Sevginin gücü

Yazılarımızda sıklıkla insanı eğitmenin zorluklarına işaret ediyoruz. Bilgi kaynaklarının çoğalması, okulda ve evde kontrolün kaybolması bireylerin eğitilebilme olanaklarını her geçen gün daha fazla güçleştiriyor.

Yazılarımızda sıklıkla insanı eğitmenin zorluklarına işaret ediyoruz. Bilgi kaynaklarının çoğalması, okulda ve evde kontrolün kaybolması bireylerin eğitilebilme olanaklarını her geçen gün daha fazla güçleştiriyor. Yanlış davranışlar, yasaklar, günahlar insanları daha çok cezbediyor. Hal böyle olunca da eğitim bilimciler insanları eğitmenin farklı yollarını bulmak için kafa yoruyor, etkili eğitim ve öğretim yöntemleri üzerinde yoğun çalışmalar yapıyor.

Mesleğe ilk başladığımız yıllarda bizden kıdemli hocalarımız "dayak cennetten çıkmadır", "okul hayatı asker ocağı gibidir" gibi katı, baskıcı ve şiddete meyledici tavsiyelerde bulunurlardı. Bu ve benzeri otoriter bakış açıları zaman içinde demokratik yaklaşımların yaygınlaşmasıyla her ne kadar etkisini kaybetse de ne yazık ki okullarımızda bazı öğretmenlerimizin katı yaklaşımlarının devam ettiğini görmekteyiz.
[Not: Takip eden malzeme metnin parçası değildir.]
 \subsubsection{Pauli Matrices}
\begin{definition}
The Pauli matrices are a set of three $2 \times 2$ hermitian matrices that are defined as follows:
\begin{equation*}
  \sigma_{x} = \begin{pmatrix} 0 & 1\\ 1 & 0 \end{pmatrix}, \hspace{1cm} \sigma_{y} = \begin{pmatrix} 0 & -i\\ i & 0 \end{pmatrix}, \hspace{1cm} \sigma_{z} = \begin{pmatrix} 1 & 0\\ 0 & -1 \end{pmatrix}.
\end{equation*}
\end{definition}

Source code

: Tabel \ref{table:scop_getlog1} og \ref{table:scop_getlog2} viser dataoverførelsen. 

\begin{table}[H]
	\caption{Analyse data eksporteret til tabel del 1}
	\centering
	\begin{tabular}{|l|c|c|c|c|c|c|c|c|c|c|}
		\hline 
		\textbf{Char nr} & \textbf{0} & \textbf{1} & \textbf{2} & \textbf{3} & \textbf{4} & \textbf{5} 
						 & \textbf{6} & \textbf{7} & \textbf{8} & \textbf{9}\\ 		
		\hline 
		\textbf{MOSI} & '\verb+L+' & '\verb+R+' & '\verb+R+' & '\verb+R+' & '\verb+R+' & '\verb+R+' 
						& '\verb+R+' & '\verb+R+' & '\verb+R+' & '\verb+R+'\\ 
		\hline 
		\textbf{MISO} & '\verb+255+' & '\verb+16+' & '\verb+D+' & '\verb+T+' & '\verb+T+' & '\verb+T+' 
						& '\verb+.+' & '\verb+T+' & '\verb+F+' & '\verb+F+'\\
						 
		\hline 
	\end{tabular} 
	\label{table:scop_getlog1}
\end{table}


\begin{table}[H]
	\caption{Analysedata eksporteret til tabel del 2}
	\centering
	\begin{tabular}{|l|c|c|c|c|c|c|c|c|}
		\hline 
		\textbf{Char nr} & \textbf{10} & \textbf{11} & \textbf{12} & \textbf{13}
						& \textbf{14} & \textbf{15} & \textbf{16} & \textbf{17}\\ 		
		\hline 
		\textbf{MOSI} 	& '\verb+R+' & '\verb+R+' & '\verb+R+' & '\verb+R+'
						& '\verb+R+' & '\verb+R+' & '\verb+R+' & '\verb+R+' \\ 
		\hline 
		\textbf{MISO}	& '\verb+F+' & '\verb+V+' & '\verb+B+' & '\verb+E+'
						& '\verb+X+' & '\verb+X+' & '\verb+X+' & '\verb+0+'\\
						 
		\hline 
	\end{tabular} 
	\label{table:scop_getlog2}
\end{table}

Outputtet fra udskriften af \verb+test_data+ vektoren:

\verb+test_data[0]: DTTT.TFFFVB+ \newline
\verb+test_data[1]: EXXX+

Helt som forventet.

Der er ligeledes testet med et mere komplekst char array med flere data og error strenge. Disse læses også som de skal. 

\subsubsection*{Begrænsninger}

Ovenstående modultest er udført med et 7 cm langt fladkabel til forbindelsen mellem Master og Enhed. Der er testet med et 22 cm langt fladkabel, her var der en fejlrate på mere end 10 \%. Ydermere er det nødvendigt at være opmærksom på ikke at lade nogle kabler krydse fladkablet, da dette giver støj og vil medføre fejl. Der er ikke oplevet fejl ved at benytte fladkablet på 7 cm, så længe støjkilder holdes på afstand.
Oysa hayatın temel felsefesi nedir, ne olmalıdır bunu düşünmek, bunu içselleştirmek gerekmez mi? Çevresine baktığında daima eksikleri, kusurları, çirkinlikleri, kötülükleri gören, kötümserlik gözlüğüyle olaylara yaklaşan insan hayatın temel felsefesinden uzak olan insandır. Dünyayı, uçsuz bucaksız kâinatı yaratan sanatkâr hiç şüphesiz sonsuz bir sevgi kaynağıdır. Çevresindeki güzellikleri, olağanüstü dengeyi ve muhteşem sanat eserlerini göremeyen insan "basiret" dediğimiz kalp gözü kapalı olan insandır. Öyle ya insan gözleriyle bakar kalbiyle görür. Özünü kaybeden insan dümeni bozuk bir gemi gibidir. Doğru istikameti bir türlü bulamaz. Doğruyu yanlışı ayırt etmekte güçlük çeker.